Wherever the word "then" appears in the entries, copy the whole line.

# INPUT MATERIAL
⁂

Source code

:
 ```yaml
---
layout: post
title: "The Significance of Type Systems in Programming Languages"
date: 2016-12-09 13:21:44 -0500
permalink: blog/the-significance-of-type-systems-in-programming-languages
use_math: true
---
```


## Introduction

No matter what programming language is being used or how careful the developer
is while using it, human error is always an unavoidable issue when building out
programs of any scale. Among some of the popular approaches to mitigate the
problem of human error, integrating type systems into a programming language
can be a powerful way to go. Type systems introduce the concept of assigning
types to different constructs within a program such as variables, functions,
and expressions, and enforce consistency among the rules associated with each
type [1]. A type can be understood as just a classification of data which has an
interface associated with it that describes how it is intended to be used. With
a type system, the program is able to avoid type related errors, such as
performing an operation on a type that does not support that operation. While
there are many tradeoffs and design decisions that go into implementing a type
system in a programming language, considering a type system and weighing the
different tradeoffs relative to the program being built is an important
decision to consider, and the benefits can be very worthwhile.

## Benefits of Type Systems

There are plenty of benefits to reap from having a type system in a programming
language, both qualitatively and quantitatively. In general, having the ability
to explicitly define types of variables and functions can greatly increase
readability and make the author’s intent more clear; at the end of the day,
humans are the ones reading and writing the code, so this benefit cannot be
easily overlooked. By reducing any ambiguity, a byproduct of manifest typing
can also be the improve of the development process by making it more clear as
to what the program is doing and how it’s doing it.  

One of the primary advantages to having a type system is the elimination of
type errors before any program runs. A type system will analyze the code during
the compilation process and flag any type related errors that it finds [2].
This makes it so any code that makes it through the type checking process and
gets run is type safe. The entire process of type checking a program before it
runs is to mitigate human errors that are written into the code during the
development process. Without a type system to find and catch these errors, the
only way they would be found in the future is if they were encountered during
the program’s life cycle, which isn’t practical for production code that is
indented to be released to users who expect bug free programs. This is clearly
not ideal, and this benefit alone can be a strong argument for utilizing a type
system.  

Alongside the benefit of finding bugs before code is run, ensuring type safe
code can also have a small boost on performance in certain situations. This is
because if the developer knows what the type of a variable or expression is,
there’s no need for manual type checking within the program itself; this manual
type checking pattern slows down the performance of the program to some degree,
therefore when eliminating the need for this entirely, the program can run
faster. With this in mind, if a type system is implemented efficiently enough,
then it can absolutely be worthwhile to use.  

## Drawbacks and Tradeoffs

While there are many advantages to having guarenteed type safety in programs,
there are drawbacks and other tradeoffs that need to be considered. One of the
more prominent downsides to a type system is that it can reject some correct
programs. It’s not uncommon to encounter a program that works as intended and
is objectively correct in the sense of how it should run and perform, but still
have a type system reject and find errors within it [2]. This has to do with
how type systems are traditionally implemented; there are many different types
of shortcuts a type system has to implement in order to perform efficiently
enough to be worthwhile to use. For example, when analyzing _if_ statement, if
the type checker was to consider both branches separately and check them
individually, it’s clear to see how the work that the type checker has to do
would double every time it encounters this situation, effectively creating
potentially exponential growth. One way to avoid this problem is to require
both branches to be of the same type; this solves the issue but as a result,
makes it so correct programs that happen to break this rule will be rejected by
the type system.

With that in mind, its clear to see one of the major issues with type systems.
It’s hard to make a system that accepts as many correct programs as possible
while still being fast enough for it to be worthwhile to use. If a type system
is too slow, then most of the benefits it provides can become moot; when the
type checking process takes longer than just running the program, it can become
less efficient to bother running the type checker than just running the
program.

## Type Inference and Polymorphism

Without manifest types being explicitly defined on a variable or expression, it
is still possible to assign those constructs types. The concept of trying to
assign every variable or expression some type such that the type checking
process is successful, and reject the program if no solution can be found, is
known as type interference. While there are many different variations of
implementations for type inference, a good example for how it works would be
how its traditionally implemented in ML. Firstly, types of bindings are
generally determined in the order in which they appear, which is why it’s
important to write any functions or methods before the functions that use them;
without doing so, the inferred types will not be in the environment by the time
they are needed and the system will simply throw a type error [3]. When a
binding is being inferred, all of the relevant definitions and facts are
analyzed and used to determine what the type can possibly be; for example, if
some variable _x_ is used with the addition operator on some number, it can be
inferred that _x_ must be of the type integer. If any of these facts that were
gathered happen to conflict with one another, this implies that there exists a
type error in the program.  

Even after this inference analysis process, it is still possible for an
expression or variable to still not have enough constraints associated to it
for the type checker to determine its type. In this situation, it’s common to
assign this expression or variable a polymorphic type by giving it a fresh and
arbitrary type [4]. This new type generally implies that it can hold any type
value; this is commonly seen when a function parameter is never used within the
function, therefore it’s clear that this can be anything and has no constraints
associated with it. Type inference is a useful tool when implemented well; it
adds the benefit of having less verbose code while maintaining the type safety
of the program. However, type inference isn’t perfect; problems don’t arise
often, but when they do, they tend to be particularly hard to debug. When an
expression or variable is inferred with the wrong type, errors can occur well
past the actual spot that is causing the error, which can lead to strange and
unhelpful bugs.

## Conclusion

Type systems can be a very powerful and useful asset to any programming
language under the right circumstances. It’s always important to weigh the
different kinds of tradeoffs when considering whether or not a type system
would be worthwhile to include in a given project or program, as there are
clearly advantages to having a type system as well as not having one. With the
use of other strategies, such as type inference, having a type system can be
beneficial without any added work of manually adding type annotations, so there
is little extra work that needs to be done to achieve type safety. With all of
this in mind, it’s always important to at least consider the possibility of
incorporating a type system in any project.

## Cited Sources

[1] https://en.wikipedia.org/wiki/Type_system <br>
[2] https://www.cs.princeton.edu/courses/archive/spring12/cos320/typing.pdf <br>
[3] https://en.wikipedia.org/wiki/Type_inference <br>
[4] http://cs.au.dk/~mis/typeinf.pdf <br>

⁂

# RESPONSE BELOW
then it can absolutely be worthwhile to use.  
is too slow, then most of the benefits it provides can become moot; when the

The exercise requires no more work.